== Your task ==
Look below for the line that contains "4. **Integration with", then copy it and each following line exactly, through and including the line that contains "## 6. Conclusion".

Document images with source code:
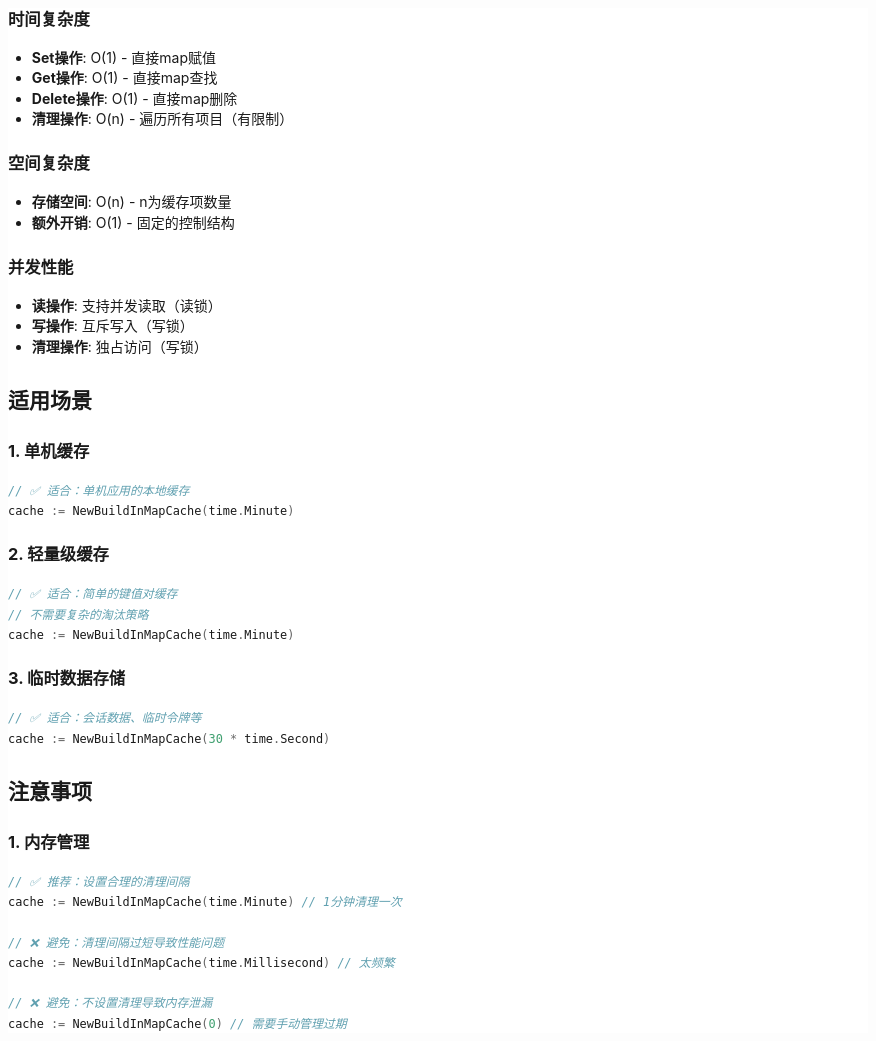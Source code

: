 ### 时间复杂度

- **Set操作**: O(1) - 直接map赋值
- **Get操作**: O(1) - 直接map查找
- **Delete操作**: O(1) - 直接map删除
- **清理操作**: O(n) - 遍历所有项目（有限制）

### 空间复杂度

- **存储空间**: O(n) - n为缓存项数量
- **额外开销**: O(1) - 固定的控制结构

### 并发性能

- **读操作**: 支持并发读取（读锁）
- **写操作**: 互斥写入（写锁）
- **清理操作**: 独占访问（写锁）

## 适用场景

### 1. 单机缓存

```go
// ✅ 适合：单机应用的本地缓存
cache := NewBuildInMapCache(time.Minute)
```

### 2. 轻量级缓存

```go
// ✅ 适合：简单的键值对缓存
// 不需要复杂的淘汰策略
cache := NewBuildInMapCache(time.Minute)
```

### 3. 临时数据存储

```go
// ✅ 适合：会话数据、临时令牌等
cache := NewBuildInMapCache(30 * time.Second)
```

## 注意事项

### 1. 内存管理

```go
// ✅ 推荐：设置合理的清理间隔
cache := NewBuildInMapCache(time.Minute) // 1分钟清理一次

// ❌ 避免：清理间隔过短导致性能问题
cache := NewBuildInMapCache(time.Millisecond) // 太频繁

// ❌ 避免：不设置清理导致内存泄漏
cache := NewBuildInMapCache(0) // 需要手动管理过期
```
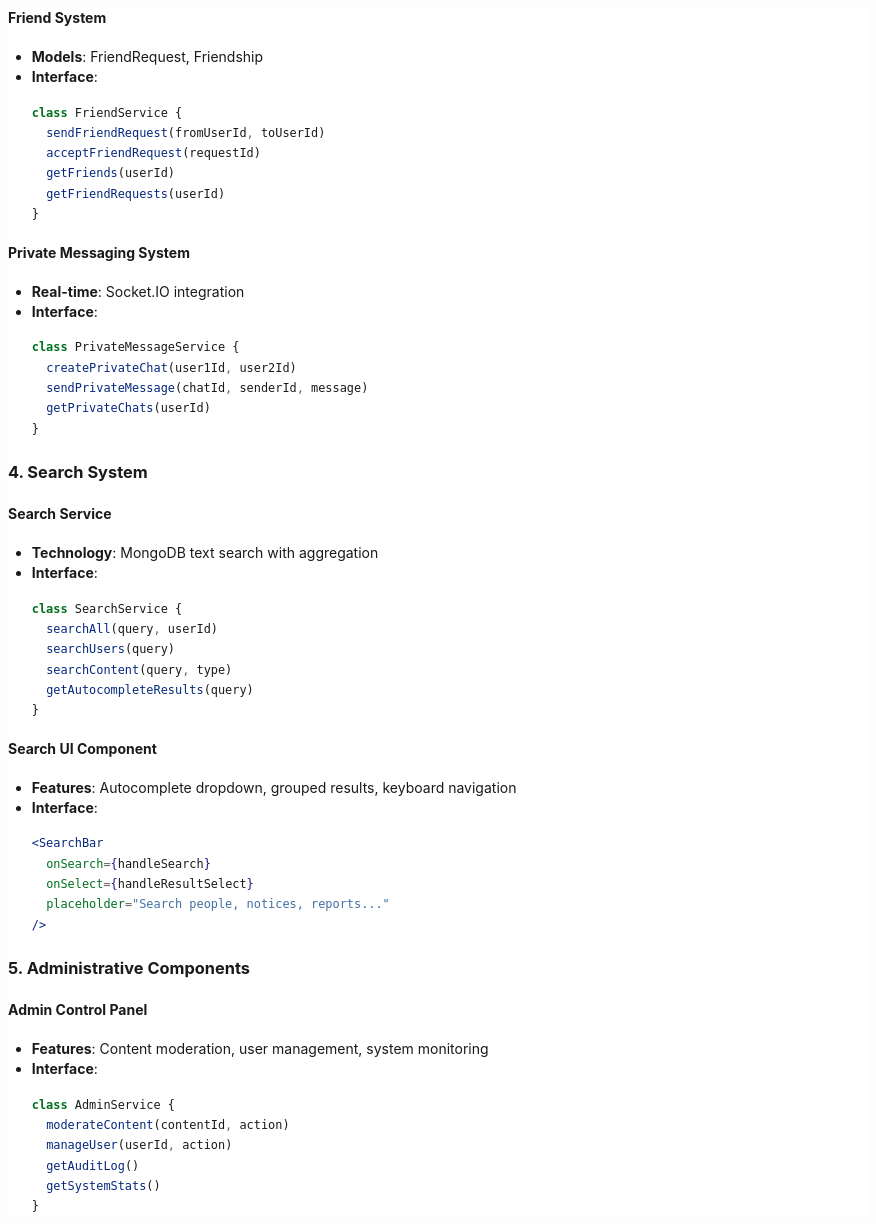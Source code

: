#### Friend System
- **Models**: FriendRequest, Friendship
- **Interface**:
  ```javascript
  class FriendService {
    sendFriendRequest(fromUserId, toUserId)
    acceptFriendRequest(requestId)
    getFriends(userId)
    getFriendRequests(userId)
  }
  ```

#### Private Messaging System
- **Real-time**: Socket.IO integration
- **Interface**:
  ```javascript
  class PrivateMessageService {
    createPrivateChat(user1Id, user2Id)
    sendPrivateMessage(chatId, senderId, message)
    getPrivateChats(userId)
  }
  ```

### 4. Search System

#### Search Service
- **Technology**: MongoDB text search with aggregation
- **Interface**:
  ```javascript
  class SearchService {
    searchAll(query, userId)
    searchUsers(query)
    searchContent(query, type)
    getAutocompleteResults(query)
  }
  ```

#### Search UI Component
- **Features**: Autocomplete dropdown, grouped results, keyboard navigation
- **Interface**:
  ```jsx
  <SearchBar
    onSearch={handleSearch}
    onSelect={handleResultSelect}
    placeholder="Search people, notices, reports..."
  />
  ```

### 5. Administrative Components

#### Admin Control Panel
- **Features**: Content moderation, user management, system monitoring
- **Interface**:
  ```javascript
  class AdminService {
    moderateContent(contentId, action)
    manageUser(userId, action)
    getAuditLog()
    getSystemStats()
  }
  ```
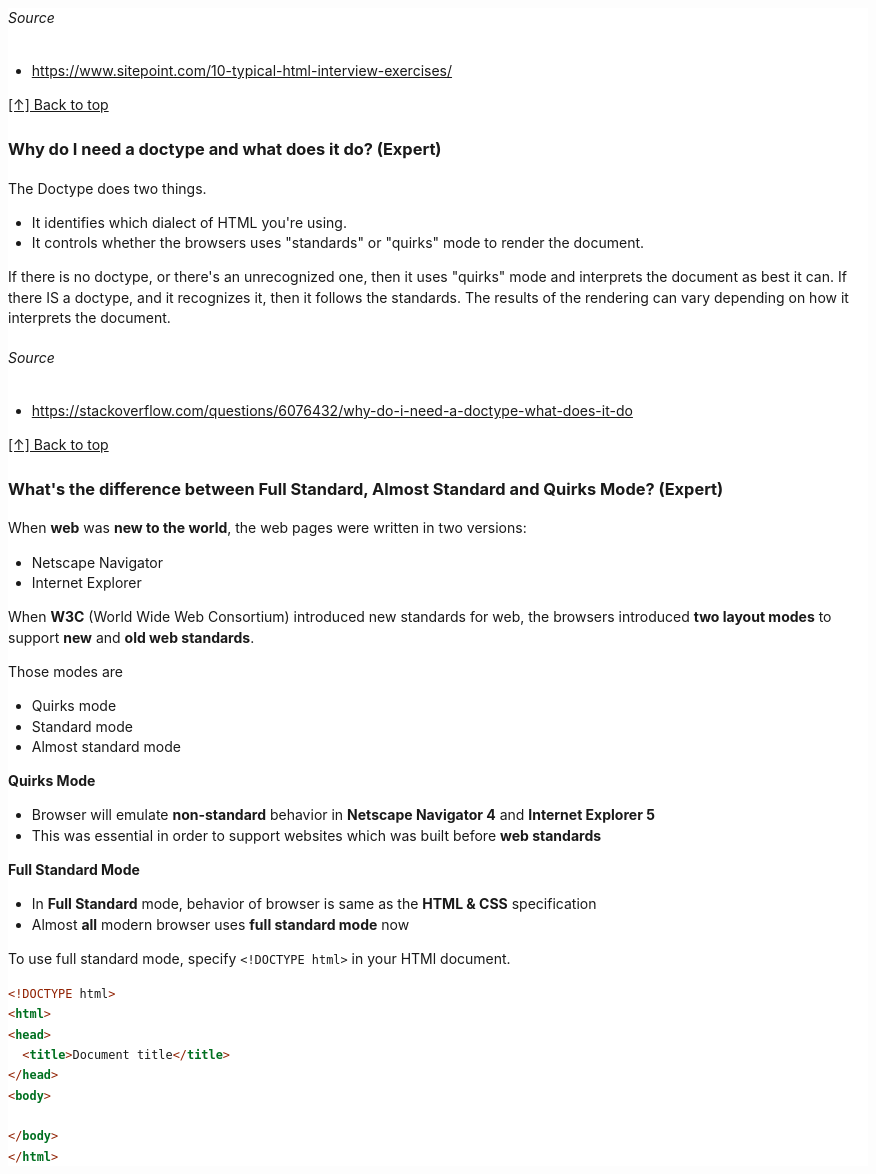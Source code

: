 ###### Source

* https://www.sitepoint.com/10-typical-html-interview-exercises/

[[↑] Back to top](#HTML5)
### Why do I need a doctype and what does it do? (Expert)

The Doctype does two things.

* It identifies which dialect of HTML you're using.
* It controls whether the browsers uses "standards" or "quirks" mode to render the document.

If there is no doctype, or there's an unrecognized one, then it uses "quirks" mode and interprets the document as best it can. If there IS a doctype, and it recognizes it, then it follows the standards. The results of the rendering can vary depending on how it interprets the document.

###### Source

* https://stackoverflow.com/questions/6076432/why-do-i-need-a-doctype-what-does-it-do

[[↑] Back to top](#HTML5)
### What's the difference between Full Standard, Almost Standard and Quirks Mode? (Expert)

When **web** was **new to the world**, the web pages were written in two versions:

- Netscape Navigator
- Internet Explorer 

When **W3C** (World Wide Web Consortium) introduced new standards for web, the browsers introduced **two layout modes** to support **new** and **old web standards**.

Those modes are

- Quirks mode
- Standard mode
- Almost standard mode

**Quirks Mode**

- Browser will emulate **non-standard** behavior in **Netscape Navigator 4** and **Internet Explorer 5**
- This was essential in order to support websites which was built before **web standards**  

**Full Standard Mode**

- In **Full Standard** mode, behavior of browser is same as the **HTML & CSS** specification
- Almost **all** modern browser uses **full standard mode** now

To use full standard mode, specify `<!DOCTYPE html>` in your HTMl document.

```html
<!DOCTYPE html>
<html>
<head>
  <title>Document title</title>
</head>
<body>

</body>
</html>
```
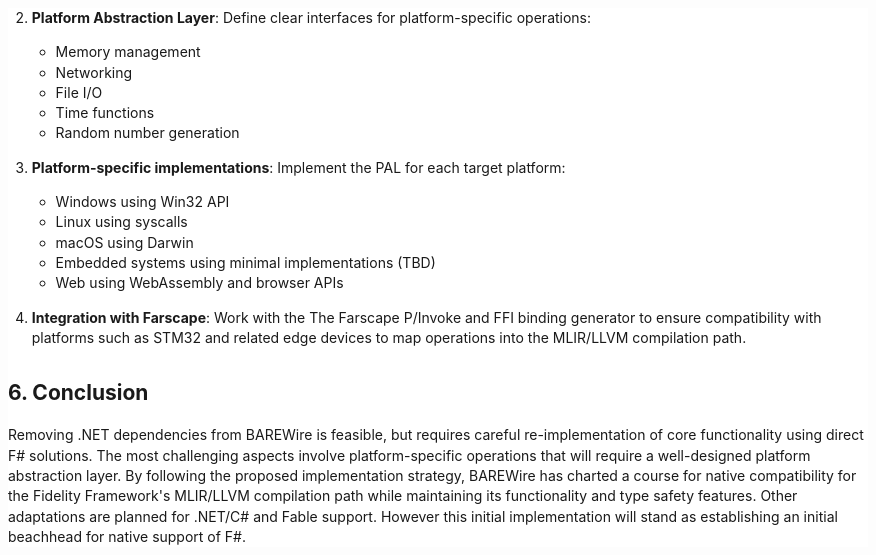 2. **Platform Abstraction Layer**: Define clear interfaces for platform-specific operations:
   - Memory management
   - Networking
   - File I/O
   - Time functions
   - Random number generation

3. **Platform-specific implementations**: Implement the PAL for each target platform:
   - Windows using Win32 API
   - Linux using syscalls
   - macOS using Darwin
   - Embedded systems using minimal implementations (TBD)
   - Web using WebAssembly and browser APIs

4. **Integration with Farscape**: Work with the The Farscape P/Invoke and FFI binding generator to ensure compatibility with platforms such as STM32 and related edge devices to map operations into the MLIR/LLVM compilation path.

## 6. Conclusion

Removing .NET dependencies from BAREWire is feasible, but requires careful re-implementation of core functionality using direct F# solutions. The most challenging aspects involve platform-specific operations that will require a well-designed platform abstraction layer. By following the proposed implementation strategy, BAREWire has charted a course for native compatibility for the Fidelity Framework's MLIR/LLVM compilation path while maintaining its functionality and type safety features. Other adaptations are planned for .NET/C# and Fable support. However this initial implementation will stand as establishing an initial beachhead for native support of F#.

== Answer space ==
4. **Integration with Farscape**: Work with the The Farscape P/Invoke and FFI binding generator to ensure compatibility with platforms such as STM32 and related edge devices to map operations into the MLIR/LLVM compilation path.

## 6. Conclusion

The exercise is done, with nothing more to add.